Estonia has long been among the frontrunners in the European fight against disinformation. Over the past few years, it has implemented several measures that have helped the country effectively defend itself against disinformation. These measures include increasing media literacy, developing strategic communications, and raising awareness among public officials.

Why is Estonia such an experienced country in the fight against disinformation? In 2007, Estonia was subjected to a wave of cyber-attacks that hit banking systems, government websites, and the media. This event limited people’s access to services and the ability of journalists and the government to communicate normally with the population for several weeks. Although responsibility has not been officially attributed to the Russian government, the attacks likely originated in Russia.

Building on national security policy, the State Electoral Office developed its capacity to counter disinformation in the 2017 local elections and the 2019 national and European elections. As individual government departments generally did not have the capacity to cover the full range of skills necessary for countering disinformation, intense collaboration between different parts of the government was essential to achieving these objectives. An electoral working group was formed that brought together different government agencies.

In 2019, a guide for dealing with information attacks was published and made available to the public. The guide includes advice on how to prepare for and respond to disinformation attacks, as well as information on common methods of influence, information on bots, and lessons for the future:

Threat assessment

Threat assessment will allow an organization to understand what event is occurring and allow it to signal to others that it is aware of the threat and is planning a response. This can be done by mapping the situation, monitoring social media and other types of media, and verifying the facts surrounding the alleged misinformation event. This should be followed by contacting key partners and institutions, contacting journalists, and then engaging in initial communication to inform the target group that there is a problem, it has been noticed, and is being responded to.

A more detailed public response

Provide an official report that is as transparent as possible; correct information, for example, through a frequently asked questions section; include links to external trusted sources; highlight your organization’s values where appropriate.

Proactive communication

Communicate with key partners and target audiences; make information supporting your position available on your website and ensure it is search engine optimized; tell stories to make your messages easy to understand and supportive; use opinion leaders; use existing events, websites, and initiatives to spread your message (there is no time for new ones).


There are several options here: ignore (unless the misinformation has spread far, and the impact is small), report to the police if laws have been broken (can only be used if you are sure this has happened), delete (should only be done if the message has broken the law or the platform’s rules – should be done by contacting the platform if possible), detect the attacker (if the attacker is known with certainty and the potential harm is outweighed by the potential positive impact)

Estonia is also an example of how the authorities can cooperate with other organizations in the fight against disinformation.
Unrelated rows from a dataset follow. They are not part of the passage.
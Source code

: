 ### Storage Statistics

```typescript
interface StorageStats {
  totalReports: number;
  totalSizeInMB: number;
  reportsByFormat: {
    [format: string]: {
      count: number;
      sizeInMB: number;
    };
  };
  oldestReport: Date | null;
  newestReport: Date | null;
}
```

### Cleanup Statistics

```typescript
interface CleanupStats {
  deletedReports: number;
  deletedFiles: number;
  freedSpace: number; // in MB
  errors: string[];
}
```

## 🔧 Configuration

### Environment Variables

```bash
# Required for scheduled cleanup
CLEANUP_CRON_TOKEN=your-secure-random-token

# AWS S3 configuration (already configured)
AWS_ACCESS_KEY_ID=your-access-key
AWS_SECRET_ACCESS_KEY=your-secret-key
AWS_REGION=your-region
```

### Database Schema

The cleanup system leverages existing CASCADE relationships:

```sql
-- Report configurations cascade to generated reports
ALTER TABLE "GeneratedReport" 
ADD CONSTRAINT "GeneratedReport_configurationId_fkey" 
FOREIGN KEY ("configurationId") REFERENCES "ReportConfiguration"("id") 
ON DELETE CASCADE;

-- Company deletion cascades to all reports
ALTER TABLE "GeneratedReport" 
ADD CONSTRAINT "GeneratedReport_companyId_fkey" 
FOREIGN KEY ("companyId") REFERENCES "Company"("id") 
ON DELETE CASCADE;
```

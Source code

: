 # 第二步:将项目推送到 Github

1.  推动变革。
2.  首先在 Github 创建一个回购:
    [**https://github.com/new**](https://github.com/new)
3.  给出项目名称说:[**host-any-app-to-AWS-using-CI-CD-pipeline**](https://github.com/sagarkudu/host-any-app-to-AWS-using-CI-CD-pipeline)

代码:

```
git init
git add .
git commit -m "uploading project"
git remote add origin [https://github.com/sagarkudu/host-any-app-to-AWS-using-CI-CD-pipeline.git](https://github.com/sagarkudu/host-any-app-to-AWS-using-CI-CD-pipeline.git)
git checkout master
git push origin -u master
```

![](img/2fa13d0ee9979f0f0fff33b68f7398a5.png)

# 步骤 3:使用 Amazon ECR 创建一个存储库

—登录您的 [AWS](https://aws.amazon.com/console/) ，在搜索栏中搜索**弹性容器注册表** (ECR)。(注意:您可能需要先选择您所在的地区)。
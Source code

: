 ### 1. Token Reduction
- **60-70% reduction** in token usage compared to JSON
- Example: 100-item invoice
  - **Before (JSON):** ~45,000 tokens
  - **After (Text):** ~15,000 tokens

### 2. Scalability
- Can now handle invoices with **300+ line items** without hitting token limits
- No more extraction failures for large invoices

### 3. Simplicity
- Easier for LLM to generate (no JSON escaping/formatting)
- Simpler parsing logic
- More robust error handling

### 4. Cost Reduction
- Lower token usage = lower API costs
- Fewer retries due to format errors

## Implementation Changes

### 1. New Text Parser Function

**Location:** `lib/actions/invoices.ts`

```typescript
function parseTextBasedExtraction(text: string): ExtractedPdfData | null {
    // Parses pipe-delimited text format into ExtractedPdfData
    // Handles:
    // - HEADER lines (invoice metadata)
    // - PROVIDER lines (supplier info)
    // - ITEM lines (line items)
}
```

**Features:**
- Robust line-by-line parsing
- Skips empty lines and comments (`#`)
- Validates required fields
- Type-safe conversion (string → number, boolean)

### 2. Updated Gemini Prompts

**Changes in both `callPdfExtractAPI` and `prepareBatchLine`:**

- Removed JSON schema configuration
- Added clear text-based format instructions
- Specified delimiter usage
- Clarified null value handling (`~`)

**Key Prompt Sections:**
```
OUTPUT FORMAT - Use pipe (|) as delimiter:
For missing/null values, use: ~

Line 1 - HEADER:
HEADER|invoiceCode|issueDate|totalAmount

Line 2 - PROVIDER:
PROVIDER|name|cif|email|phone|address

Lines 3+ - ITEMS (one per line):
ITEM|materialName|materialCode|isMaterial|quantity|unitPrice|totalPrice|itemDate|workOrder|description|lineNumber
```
Government officials have established cooperation with a local fact-checking organization that provides additional capacity for monitoring media outlets and social media for disinformation. It then passes on information about potential disinformation campaigns to the government so that the authorities are aware of trending narratives and can assess whether they need to act against them.
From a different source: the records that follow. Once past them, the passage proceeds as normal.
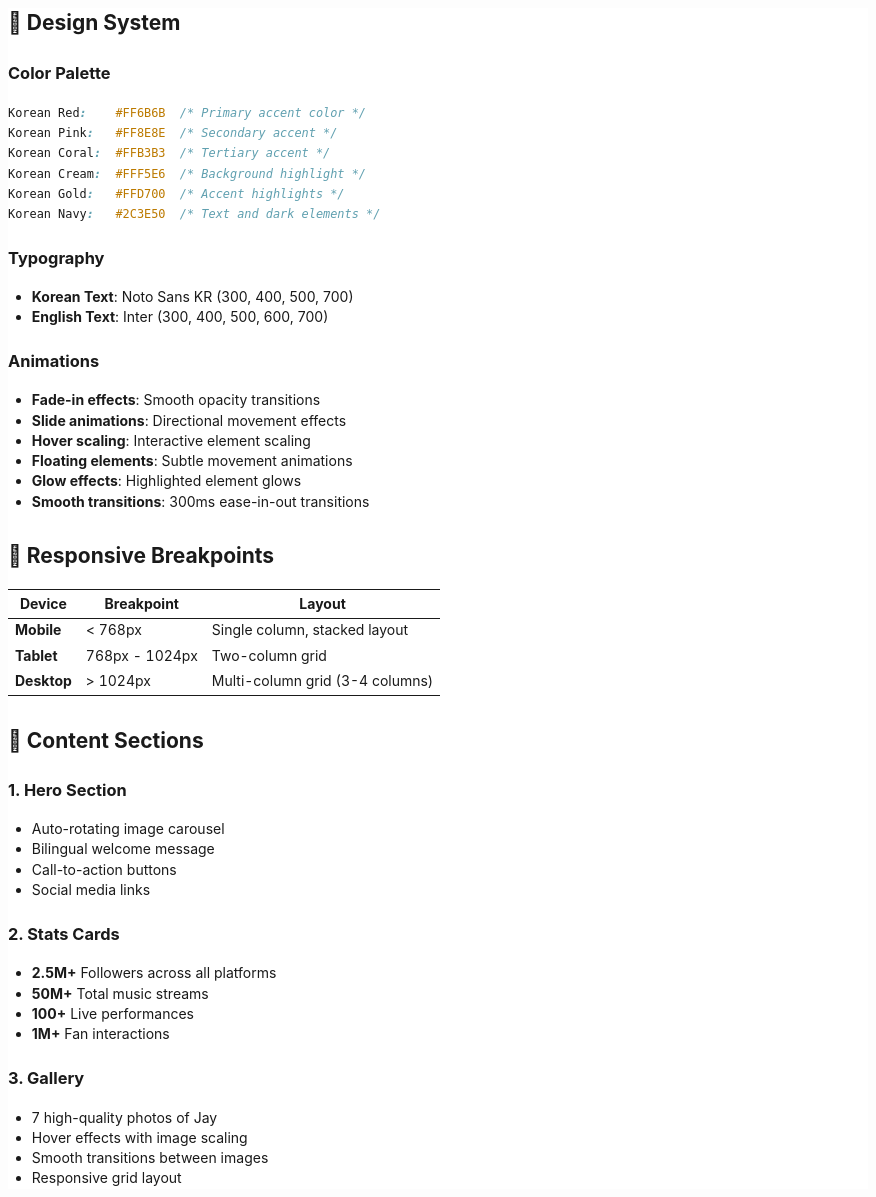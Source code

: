 ## 🎨 Design System

### Color Palette
```css
Korean Red:    #FF6B6B  /* Primary accent color */
Korean Pink:   #FF8E8E  /* Secondary accent */
Korean Coral:  #FFB3B3  /* Tertiary accent */
Korean Cream:  #FFF5E6  /* Background highlight */
Korean Gold:   #FFD700  /* Accent highlights */
Korean Navy:   #2C3E50  /* Text and dark elements */
```

### Typography
- **Korean Text**: Noto Sans KR (300, 400, 500, 700)
- **English Text**: Inter (300, 400, 500, 600, 700)

### Animations
- **Fade-in effects**: Smooth opacity transitions
- **Slide animations**: Directional movement effects
- **Hover scaling**: Interactive element scaling
- **Floating elements**: Subtle movement animations
- **Glow effects**: Highlighted element glows
- **Smooth transitions**: 300ms ease-in-out transitions

## 📱 Responsive Breakpoints

| Device | Breakpoint | Layout |
|--------|------------|--------|
| **Mobile** | < 768px | Single column, stacked layout |
| **Tablet** | 768px - 1024px | Two-column grid |
| **Desktop** | > 1024px | Multi-column grid (3-4 columns) |

## 🎵 Content Sections

### 1. **Hero Section**
- Auto-rotating image carousel
- Bilingual welcome message
- Call-to-action buttons
- Social media links

### 2. **Stats Cards**
- **2.5M+** Followers across all platforms
- **50M+** Total music streams
- **100+** Live performances
- **1M+** Fan interactions

### 3. **Gallery**
- 7 high-quality photos of Jay
- Hover effects with image scaling
- Smooth transitions between images
- Responsive grid layout
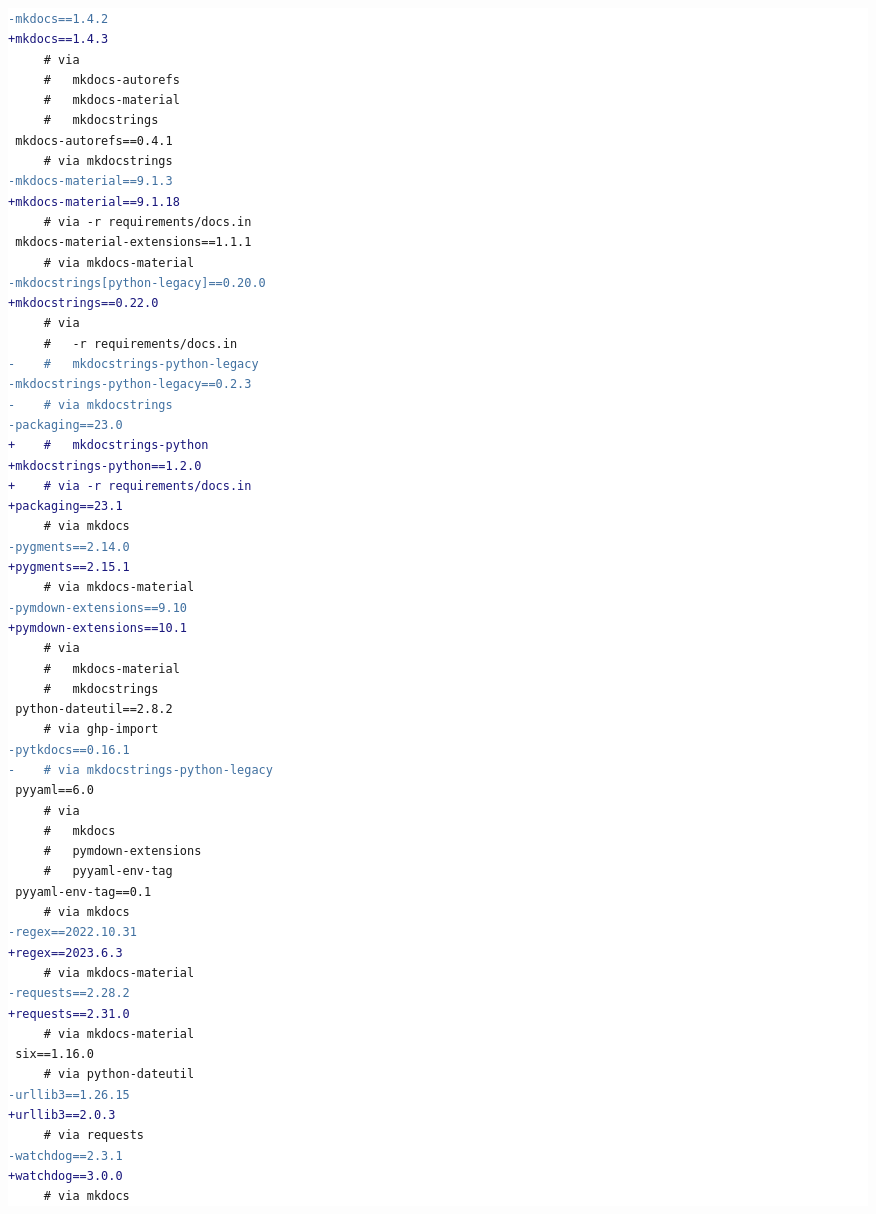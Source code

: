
 ```diff
-mkdocs==1.4.2
+mkdocs==1.4.3
     # via
     #   mkdocs-autorefs
     #   mkdocs-material
     #   mkdocstrings
 mkdocs-autorefs==0.4.1
     # via mkdocstrings
-mkdocs-material==9.1.3
+mkdocs-material==9.1.18
     # via -r requirements/docs.in
 mkdocs-material-extensions==1.1.1
     # via mkdocs-material
-mkdocstrings[python-legacy]==0.20.0
+mkdocstrings==0.22.0
     # via
     #   -r requirements/docs.in
-    #   mkdocstrings-python-legacy
-mkdocstrings-python-legacy==0.2.3
-    # via mkdocstrings
-packaging==23.0
+    #   mkdocstrings-python
+mkdocstrings-python==1.2.0
+    # via -r requirements/docs.in
+packaging==23.1
     # via mkdocs
-pygments==2.14.0
+pygments==2.15.1
     # via mkdocs-material
-pymdown-extensions==9.10
+pymdown-extensions==10.1
     # via
     #   mkdocs-material
     #   mkdocstrings
 python-dateutil==2.8.2
     # via ghp-import
-pytkdocs==0.16.1
-    # via mkdocstrings-python-legacy
 pyyaml==6.0
     # via
     #   mkdocs
     #   pymdown-extensions
     #   pyyaml-env-tag
 pyyaml-env-tag==0.1
     # via mkdocs
-regex==2022.10.31
+regex==2023.6.3
     # via mkdocs-material
-requests==2.28.2
+requests==2.31.0
     # via mkdocs-material
 six==1.16.0
     # via python-dateutil
-urllib3==1.26.15
+urllib3==2.0.3
     # via requests
-watchdog==2.3.1
+watchdog==3.0.0
     # via mkdocs
```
An important step in the fight against disinformation is to (re)establish trust between local and regional authorities and their constituents. As numerous studies and reports have shown, the two are closely linked; on the one hand, exposure to fake news affects trust in both the media and politicians. Trust is an important part of the constructive model of journalism developed by Danish journalist Gerd Maria May referred to as STEP (Solutions, Trust, Engagement, Perspective).

STEP’s main message is that journalists should not be “out of touch” with their audiences and that free and independent journalism is essential to the functioning of healthy democracies. Within the STEP model, journalists – without giving up their watchdog role – go beyond the traditional model of their profession by not only investigating problems but also promoting solutions.

The “solutions” part of the model is closely related to another project developed by May in 2019; the Room of Solutions (Løsningernes Rum in Danish) is a debating method that contributes to building trust between different local actors by engaging them in debates aimed at finding viable and broadly acceptable solutions to local problems.

Through the involvement of a trained moderator, “finger-pointing” and “blaming” are avoided during the debate, and all participants can make suggestions, raise doubts, or comment on others’ proposals. The solutions that are developed during the participatory debate are designed with a long-term perspective in mind, which is another way to counteract misinformation.

A key element of the “room” solution is its voting system. Each person who enters the solution room is given a green card and a red one, which they are instructed by the moderator to hold up in response to proposals made during the meeting (the former is used to agree, the latter, to disagree).

While it may be too early to assess with certainty the success of the Room of Solutions model, based on the information available, the initiative appears to have the potential to contribute effectively to solving local problems and strengthening local participatory democracy. Importantly, it also has the potential to serve as a tool for increasing mutual trust within local communities and as a means of preventing the spread of misinformation.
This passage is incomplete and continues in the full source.